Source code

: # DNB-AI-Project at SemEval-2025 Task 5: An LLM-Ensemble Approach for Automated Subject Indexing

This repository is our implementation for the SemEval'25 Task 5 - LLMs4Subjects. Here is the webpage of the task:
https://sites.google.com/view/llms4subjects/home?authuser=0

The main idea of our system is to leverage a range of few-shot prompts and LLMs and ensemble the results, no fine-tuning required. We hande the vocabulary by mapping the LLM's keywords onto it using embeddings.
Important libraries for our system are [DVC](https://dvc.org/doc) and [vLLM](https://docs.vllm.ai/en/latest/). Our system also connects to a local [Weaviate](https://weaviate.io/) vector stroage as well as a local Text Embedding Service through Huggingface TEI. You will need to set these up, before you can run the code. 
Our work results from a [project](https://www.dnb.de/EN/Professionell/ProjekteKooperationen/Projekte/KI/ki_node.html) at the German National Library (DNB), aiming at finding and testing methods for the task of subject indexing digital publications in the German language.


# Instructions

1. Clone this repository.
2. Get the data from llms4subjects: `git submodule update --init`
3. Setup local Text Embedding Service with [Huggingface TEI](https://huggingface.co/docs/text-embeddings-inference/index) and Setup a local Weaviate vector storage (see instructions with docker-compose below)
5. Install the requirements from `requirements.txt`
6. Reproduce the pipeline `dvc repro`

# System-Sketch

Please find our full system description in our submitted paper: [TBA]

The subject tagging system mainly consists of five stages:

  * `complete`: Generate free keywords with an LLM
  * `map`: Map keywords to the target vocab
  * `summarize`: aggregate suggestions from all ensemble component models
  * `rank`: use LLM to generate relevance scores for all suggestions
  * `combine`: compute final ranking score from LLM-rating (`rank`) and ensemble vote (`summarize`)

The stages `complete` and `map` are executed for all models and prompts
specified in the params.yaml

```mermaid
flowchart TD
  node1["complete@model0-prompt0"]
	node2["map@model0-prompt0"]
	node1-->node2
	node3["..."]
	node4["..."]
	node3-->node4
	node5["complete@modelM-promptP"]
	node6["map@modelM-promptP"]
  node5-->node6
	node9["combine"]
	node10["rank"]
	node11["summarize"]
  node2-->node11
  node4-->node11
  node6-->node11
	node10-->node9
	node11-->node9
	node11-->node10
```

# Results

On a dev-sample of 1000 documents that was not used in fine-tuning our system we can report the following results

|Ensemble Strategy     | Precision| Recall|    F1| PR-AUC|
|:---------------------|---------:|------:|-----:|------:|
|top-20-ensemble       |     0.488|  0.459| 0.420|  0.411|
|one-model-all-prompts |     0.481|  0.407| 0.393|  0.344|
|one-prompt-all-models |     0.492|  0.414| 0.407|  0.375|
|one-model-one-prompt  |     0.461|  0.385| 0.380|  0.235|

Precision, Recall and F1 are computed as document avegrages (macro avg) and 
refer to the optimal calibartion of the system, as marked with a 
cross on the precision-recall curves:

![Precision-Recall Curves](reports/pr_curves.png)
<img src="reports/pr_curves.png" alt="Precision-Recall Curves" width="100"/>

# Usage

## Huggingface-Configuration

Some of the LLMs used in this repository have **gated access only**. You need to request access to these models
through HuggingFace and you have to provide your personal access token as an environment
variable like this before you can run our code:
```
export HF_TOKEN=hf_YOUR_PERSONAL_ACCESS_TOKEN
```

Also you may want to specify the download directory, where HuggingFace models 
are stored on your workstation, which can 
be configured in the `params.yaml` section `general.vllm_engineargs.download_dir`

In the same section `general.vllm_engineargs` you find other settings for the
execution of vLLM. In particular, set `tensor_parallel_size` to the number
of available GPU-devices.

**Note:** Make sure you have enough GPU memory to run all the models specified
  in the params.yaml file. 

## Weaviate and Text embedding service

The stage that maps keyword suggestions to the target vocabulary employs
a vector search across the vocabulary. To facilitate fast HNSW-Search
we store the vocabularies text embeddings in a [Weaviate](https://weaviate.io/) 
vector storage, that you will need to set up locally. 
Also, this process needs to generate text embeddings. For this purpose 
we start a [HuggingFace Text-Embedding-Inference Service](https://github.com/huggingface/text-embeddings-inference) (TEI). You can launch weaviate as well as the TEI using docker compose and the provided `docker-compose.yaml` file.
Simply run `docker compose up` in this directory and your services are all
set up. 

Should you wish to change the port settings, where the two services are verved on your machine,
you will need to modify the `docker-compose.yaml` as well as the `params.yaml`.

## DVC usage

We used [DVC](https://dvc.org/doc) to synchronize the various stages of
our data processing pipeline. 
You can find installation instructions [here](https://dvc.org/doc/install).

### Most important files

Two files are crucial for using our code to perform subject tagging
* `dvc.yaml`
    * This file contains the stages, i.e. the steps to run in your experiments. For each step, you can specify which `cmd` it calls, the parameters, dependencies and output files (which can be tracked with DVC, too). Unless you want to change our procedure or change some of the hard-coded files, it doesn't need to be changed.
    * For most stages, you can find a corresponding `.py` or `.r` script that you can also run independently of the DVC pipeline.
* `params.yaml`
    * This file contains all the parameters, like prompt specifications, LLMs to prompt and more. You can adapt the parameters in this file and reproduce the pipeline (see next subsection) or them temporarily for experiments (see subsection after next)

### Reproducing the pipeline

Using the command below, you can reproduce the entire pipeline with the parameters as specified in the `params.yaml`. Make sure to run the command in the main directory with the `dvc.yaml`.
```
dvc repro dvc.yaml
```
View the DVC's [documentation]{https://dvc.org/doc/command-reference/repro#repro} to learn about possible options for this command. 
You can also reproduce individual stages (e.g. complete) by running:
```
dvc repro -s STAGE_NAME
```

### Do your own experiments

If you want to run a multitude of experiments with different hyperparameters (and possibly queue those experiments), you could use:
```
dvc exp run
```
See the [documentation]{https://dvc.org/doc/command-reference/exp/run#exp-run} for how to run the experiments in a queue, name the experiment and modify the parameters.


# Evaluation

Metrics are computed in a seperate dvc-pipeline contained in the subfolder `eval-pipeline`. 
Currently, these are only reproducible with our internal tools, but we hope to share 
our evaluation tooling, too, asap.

_TASK STATEMENT:_
Your output should match the records above word for word.

_ANSWER:_
Source code

: # DNB-AI-Project at SemEval-2025 Task 5: An LLM-Ensemble Approach for Automated Subject Indexing

This repository is our implementation for the SemEval'25 Task 5 - LLMs4Subjects. Here is the webpage of the task:
https://sites.google.com/view/llms4subjects/home?authuser=0

The main idea of our system is to leverage a range of few-shot prompts and LLMs and ensemble the results, no fine-tuning required. We hande the vocabulary by mapping the LLM's keywords onto it using embeddings.
Important libraries for our system are [DVC](https://dvc.org/doc) and [vLLM](https://docs.vllm.ai/en/latest/). Our system also connects to a local [Weaviate](https://weaviate.io/) vector stroage as well as a local Text Embedding Service through Huggingface TEI. You will need to set these up, before you can run the code. 
Our work results from a [project](https://www.dnb.de/EN/Professionell/ProjekteKooperationen/Projekte/KI/ki_node.html) at the German National Library (DNB), aiming at finding and testing methods for the task of subject indexing digital publications in the German language.


# Instructions

1. Clone this repository.
2. Get the data from llms4subjects: `git submodule update --init`
3. Setup local Text Embedding Service with [Huggingface TEI](https://huggingface.co/docs/text-embeddings-inference/index) and Setup a local Weaviate vector storage (see instructions with docker-compose below)
5. Install the requirements from `requirements.txt`
6. Reproduce the pipeline `dvc repro`

# System-Sketch

Please find our full system description in our submitted paper: [TBA]

The subject tagging system mainly consists of five stages:

  * `complete`: Generate free keywords with an LLM
  * `map`: Map keywords to the target vocab
  * `summarize`: aggregate suggestions from all ensemble component models
  * `rank`: use LLM to generate relevance scores for all suggestions
  * `combine`: compute final ranking score from LLM-rating (`rank`) and ensemble vote (`summarize`)

The stages `complete` and `map` are executed for all models and prompts
specified in the params.yaml

```mermaid
flowchart TD
  node1["complete@model0-prompt0"]
	node2["map@model0-prompt0"]
	node1-->node2
	node3["..."]
	node4["..."]
	node3-->node4
	node5["complete@modelM-promptP"]
	node6["map@modelM-promptP"]
  node5-->node6
	node9["combine"]
	node10["rank"]
	node11["summarize"]
  node2-->node11
  node4-->node11
  node6-->node11
	node10-->node9
	node11-->node9
	node11-->node10
```

# Results

On a dev-sample of 1000 documents that was not used in fine-tuning our system we can report the following results

|Ensemble Strategy     | Precision| Recall|    F1| PR-AUC|
|:---------------------|---------:|------:|-----:|------:|
|top-20-ensemble       |     0.488|  0.459| 0.420|  0.411|
|one-model-all-prompts |     0.481|  0.407| 0.393|  0.344|
|one-prompt-all-models |     0.492|  0.414| 0.407|  0.375|
|one-model-one-prompt  |     0.461|  0.385| 0.380|  0.235|

Precision, Recall and F1 are computed as document avegrages (macro avg) and 
refer to the optimal calibartion of the system, as marked with a 
cross on the precision-recall curves:

![Precision-Recall Curves](reports/pr_curves.png)
<img src="reports/pr_curves.png" alt="Precision-Recall Curves" width="100"/>

# Usage

## Huggingface-Configuration

Some of the LLMs used in this repository have **gated access only**. You need to request access to these models
through HuggingFace and you have to provide your personal access token as an environment
variable like this before you can run our code:
```
export HF_TOKEN=hf_YOUR_PERSONAL_ACCESS_TOKEN
```

Also you may want to specify the download directory, where HuggingFace models 
are stored on your workstation, which can 
be configured in the `params.yaml` section `general.vllm_engineargs.download_dir`

In the same section `general.vllm_engineargs` you find other settings for the
execution of vLLM. In particular, set `tensor_parallel_size` to the number
of available GPU-devices.

**Note:** Make sure you have enough GPU memory to run all the models specified
  in the params.yaml file. 

## Weaviate and Text embedding service

The stage that maps keyword suggestions to the target vocabulary employs
a vector search across the vocabulary. To facilitate fast HNSW-Search
we store the vocabularies text embeddings in a [Weaviate](https://weaviate.io/) 
vector storage, that you will need to set up locally. 
Also, this process needs to generate text embeddings. For this purpose 
we start a [HuggingFace Text-Embedding-Inference Service](https://github.com/huggingface/text-embeddings-inference) (TEI). You can launch weaviate as well as the TEI using docker compose and the provided `docker-compose.yaml` file.
Simply run `docker compose up` in this directory and your services are all
set up. 

Should you wish to change the port settings, where the two services are verved on your machine,
you will need to modify the `docker-compose.yaml` as well as the `params.yaml`.

## DVC usage

We used [DVC](https://dvc.org/doc) to synchronize the various stages of
our data processing pipeline. 
You can find installation instructions [here](https://dvc.org/doc/install).

### Most important files

Two files are crucial for using our code to perform subject tagging
* `dvc.yaml`
    * This file contains the stages, i.e. the steps to run in your experiments. For each step, you can specify which `cmd` it calls, the parameters, dependencies and output files (which can be tracked with DVC, too). Unless you want to change our procedure or change some of the hard-coded files, it doesn't need to be changed.
    * For most stages, you can find a corresponding `.py` or `.r` script that you can also run independently of the DVC pipeline.
* `params.yaml`
    * This file contains all the parameters, like prompt specifications, LLMs to prompt and more. You can adapt the parameters in this file and reproduce the pipeline (see next subsection) or them temporarily for experiments (see subsection after next)

### Reproducing the pipeline

Using the command below, you can reproduce the entire pipeline with the parameters as specified in the `params.yaml`. Make sure to run the command in the main directory with the `dvc.yaml`.
```
dvc repro dvc.yaml
```
View the DVC's [documentation]{https://dvc.org/doc/command-reference/repro#repro} to learn about possible options for this command. 
You can also reproduce individual stages (e.g. complete) by running:
```
dvc repro -s STAGE_NAME
```

### Do your own experiments

If you want to run a multitude of experiments with different hyperparameters (and possibly queue those experiments), you could use:
```
dvc exp run
```
See the [documentation]{https://dvc.org/doc/command-reference/exp/run#exp-run} for how to run the experiments in a queue, name the experiment and modify the parameters.


# Evaluation

Metrics are computed in a seperate dvc-pipeline contained in the subfolder `eval-pipeline`. 
Currently, these are only reproducible with our internal tools, but we hope to share 
our evaluation tooling, too, asap.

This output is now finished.